Due to this study's retrospective study design, we were unable to control for possible variability in the instruction of MBDT technique. The data used in this study was collected from 3 different therapists that worked at the institution. However, all therapists provided the same brand of dilator and standardized handouts on MBDT to their patients to refer to as part of their pelvic health home exercise program. Future studies should examine the efficacy of concomitant gynecologic, behavioral medicine, and pelvic physical therapy with a respective multi-disciplinary plan of care. We postulate that this clinical framework could reduce over-utilization of health care services as well decrease the potential prescription of opioids as well as other medications and interventions for pain management. Moving forward, clinicians should evaluate not only pain score with intercourse, but also sexual functional status with validated sexual function outcome measures for both clinical and research purposes. Future studies should consider a randomized control study design to further evaluate the effectiveness of MBDT for female dyspareunia.

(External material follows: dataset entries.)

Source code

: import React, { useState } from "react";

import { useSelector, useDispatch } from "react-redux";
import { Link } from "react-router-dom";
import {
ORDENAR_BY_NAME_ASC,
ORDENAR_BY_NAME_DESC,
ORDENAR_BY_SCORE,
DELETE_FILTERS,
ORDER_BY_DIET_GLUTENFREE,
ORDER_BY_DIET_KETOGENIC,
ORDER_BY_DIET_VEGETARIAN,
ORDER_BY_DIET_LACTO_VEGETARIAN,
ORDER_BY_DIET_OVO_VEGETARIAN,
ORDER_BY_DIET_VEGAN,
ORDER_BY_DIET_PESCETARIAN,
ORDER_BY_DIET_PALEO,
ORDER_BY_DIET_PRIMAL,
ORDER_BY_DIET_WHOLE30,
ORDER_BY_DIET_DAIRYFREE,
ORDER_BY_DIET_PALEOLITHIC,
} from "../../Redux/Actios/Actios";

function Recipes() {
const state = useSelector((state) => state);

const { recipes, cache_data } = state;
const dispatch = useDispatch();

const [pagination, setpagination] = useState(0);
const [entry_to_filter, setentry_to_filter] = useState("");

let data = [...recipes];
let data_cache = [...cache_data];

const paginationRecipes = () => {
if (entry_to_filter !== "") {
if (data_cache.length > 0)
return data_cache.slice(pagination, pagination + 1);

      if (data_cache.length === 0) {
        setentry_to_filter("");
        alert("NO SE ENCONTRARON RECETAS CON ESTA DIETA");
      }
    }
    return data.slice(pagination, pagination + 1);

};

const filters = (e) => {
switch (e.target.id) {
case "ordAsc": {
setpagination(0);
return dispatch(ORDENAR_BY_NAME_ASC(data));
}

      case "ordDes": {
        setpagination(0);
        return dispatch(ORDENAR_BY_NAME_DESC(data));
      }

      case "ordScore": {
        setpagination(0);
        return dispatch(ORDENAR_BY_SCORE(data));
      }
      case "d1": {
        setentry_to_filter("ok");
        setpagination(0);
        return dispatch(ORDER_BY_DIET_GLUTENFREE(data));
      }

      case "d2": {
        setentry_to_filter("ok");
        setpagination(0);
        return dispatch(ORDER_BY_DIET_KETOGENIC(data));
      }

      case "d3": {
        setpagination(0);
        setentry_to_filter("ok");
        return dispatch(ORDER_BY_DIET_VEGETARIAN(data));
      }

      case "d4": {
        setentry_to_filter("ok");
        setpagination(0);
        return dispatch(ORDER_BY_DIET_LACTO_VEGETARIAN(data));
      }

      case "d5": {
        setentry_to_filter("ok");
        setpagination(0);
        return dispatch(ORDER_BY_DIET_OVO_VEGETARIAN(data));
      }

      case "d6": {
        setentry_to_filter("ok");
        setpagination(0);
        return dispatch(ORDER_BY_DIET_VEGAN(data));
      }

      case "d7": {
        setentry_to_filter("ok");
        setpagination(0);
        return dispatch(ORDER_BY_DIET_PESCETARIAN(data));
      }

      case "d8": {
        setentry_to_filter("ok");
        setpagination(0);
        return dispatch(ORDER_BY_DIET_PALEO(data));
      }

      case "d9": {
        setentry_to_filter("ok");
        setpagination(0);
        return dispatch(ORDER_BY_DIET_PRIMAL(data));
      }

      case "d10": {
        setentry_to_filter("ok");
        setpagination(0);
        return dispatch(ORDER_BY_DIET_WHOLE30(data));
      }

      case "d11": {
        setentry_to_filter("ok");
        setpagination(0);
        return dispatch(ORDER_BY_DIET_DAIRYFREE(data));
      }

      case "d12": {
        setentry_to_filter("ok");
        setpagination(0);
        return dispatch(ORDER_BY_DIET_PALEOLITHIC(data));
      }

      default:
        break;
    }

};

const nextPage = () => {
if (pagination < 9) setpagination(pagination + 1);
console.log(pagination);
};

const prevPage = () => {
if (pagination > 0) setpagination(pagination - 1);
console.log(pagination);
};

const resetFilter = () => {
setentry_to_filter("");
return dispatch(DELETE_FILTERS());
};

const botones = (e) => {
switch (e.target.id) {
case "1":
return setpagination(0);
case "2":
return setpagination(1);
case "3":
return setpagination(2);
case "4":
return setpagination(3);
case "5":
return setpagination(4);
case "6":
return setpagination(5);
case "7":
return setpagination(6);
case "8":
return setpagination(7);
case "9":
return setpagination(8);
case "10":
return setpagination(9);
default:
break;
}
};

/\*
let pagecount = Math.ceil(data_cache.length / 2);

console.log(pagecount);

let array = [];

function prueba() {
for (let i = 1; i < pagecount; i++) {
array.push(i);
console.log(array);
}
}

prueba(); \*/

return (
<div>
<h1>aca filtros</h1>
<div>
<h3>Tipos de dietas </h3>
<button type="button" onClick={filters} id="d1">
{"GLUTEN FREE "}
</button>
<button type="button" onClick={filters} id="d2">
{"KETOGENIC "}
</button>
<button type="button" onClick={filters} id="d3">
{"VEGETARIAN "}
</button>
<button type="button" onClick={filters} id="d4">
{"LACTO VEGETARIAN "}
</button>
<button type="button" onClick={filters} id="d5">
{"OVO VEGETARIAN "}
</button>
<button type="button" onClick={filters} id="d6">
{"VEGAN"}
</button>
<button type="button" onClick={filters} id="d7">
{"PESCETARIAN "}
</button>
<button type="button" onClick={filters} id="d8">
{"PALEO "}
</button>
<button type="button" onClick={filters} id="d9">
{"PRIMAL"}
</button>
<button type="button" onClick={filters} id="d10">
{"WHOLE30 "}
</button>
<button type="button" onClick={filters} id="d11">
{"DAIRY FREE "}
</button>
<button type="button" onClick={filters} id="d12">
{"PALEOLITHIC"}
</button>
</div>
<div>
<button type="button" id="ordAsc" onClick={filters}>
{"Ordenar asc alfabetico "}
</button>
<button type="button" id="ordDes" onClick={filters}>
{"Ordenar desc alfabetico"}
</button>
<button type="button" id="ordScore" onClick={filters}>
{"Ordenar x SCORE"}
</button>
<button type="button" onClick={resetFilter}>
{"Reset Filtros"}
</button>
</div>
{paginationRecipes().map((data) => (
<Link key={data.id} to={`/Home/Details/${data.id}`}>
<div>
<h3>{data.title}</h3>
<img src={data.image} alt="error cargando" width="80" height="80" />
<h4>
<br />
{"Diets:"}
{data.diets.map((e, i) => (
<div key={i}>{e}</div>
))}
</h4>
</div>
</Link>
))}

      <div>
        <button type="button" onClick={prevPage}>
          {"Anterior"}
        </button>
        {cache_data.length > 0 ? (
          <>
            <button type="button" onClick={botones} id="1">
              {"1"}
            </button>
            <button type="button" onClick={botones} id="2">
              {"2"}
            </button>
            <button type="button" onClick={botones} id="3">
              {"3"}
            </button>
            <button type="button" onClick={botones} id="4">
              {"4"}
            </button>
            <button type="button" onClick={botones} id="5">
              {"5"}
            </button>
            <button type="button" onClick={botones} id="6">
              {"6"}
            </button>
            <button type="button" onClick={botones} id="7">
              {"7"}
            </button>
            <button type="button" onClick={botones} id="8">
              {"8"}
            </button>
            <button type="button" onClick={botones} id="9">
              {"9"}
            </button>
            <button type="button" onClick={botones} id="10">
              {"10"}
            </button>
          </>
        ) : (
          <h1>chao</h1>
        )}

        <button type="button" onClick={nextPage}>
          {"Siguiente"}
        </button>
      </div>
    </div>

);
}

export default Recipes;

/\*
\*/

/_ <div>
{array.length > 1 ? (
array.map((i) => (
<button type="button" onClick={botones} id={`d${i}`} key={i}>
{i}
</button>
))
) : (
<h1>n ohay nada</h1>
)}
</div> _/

In conclusion, low dose, high frequency movement-based dilator use is an effective modality for treatment of dyspareunia in premenopausal women. The limited number of sessions required to achieve resolution of dyspareunia should encourage practitioners to include pelvic floor physical therapy as an adjunct in treatment of female dyspareunia.
STATEMENT OF AUTHORSHIP
Katherine Miles: Conceptualization, Methodology, Investigation, Writing – Original Draft, Writing – Review and Editing, Resources; Shana Miles: Conceptualization, Methodology, Investigation, Writing – Original Draft, Writing – Review and Editing.
Acknowledgments
Thank you to Sorana Raiciulescu for assistance with statistical analysis.
Footnotes
Conflicts of Interest: The views expressed in this manuscript are those of the authors and do not reflect the official policy or position of the Department of Defense, or the U.S. Government.
Funding: No funding received for this project.
This submission was approved on April 29, 2020 by Walter Reed National Military Medical Center IRB, study #WRNMMC-EDO-2020-0482.